(Data extracted from a collection)
|---|

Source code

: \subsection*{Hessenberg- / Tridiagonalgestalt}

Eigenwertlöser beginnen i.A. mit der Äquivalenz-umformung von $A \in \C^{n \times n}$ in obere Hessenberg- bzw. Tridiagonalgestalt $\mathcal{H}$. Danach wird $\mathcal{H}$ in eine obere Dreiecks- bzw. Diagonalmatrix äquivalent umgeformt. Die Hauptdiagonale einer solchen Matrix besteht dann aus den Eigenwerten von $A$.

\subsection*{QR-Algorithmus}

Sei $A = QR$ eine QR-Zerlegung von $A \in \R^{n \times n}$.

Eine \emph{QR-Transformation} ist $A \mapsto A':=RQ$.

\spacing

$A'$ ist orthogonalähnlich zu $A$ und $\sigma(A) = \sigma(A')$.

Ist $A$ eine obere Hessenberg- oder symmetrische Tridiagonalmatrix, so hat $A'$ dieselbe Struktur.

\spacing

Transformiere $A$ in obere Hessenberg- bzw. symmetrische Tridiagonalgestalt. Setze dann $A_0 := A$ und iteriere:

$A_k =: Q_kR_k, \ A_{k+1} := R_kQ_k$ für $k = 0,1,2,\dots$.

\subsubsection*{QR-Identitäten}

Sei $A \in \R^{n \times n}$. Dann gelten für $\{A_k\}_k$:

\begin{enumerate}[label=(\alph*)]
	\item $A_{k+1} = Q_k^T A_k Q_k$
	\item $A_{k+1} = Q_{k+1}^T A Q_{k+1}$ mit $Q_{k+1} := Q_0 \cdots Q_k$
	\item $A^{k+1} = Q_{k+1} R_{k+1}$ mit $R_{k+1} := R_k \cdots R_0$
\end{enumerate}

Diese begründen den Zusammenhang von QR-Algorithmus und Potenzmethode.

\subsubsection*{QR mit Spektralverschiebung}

|---|

## WORK REQUEST
Retype the data exactly as it reads.

## SOLUTION
Source code

: \subsection*{Hessenberg- / Tridiagonalgestalt}

Eigenwertlöser beginnen i.A. mit der Äquivalenz-umformung von $A \in \C^{n \times n}$ in obere Hessenberg- bzw. Tridiagonalgestalt $\mathcal{H}$. Danach wird $\mathcal{H}$ in eine obere Dreiecks- bzw. Diagonalmatrix äquivalent umgeformt. Die Hauptdiagonale einer solchen Matrix besteht dann aus den Eigenwerten von $A$.

\subsection*{QR-Algorithmus}

Sei $A = QR$ eine QR-Zerlegung von $A \in \R^{n \times n}$.

Eine \emph{QR-Transformation} ist $A \mapsto A':=RQ$.

\spacing

$A'$ ist orthogonalähnlich zu $A$ und $\sigma(A) = \sigma(A')$.

Ist $A$ eine obere Hessenberg- oder symmetrische Tridiagonalmatrix, so hat $A'$ dieselbe Struktur.

\spacing

Transformiere $A$ in obere Hessenberg- bzw. symmetrische Tridiagonalgestalt. Setze dann $A_0 := A$ und iteriere:

$A_k =: Q_kR_k, \ A_{k+1} := R_kQ_k$ für $k = 0,1,2,\dots$.

\subsubsection*{QR-Identitäten}

Sei $A \in \R^{n \times n}$. Dann gelten für $\{A_k\}_k$:

\begin{enumerate}[label=(\alph*)]
	\item $A_{k+1} = Q_k^T A_k Q_k$
	\item $A_{k+1} = Q_{k+1}^T A Q_{k+1}$ mit $Q_{k+1} := Q_0 \cdots Q_k$
	\item $A^{k+1} = Q_{k+1} R_{k+1}$ mit $R_{k+1} := R_k \cdots R_0$
\end{enumerate}

Diese begründen den Zusammenhang von QR-Algorithmus und Potenzmethode.

\subsubsection*{QR mit Spektralverschiebung}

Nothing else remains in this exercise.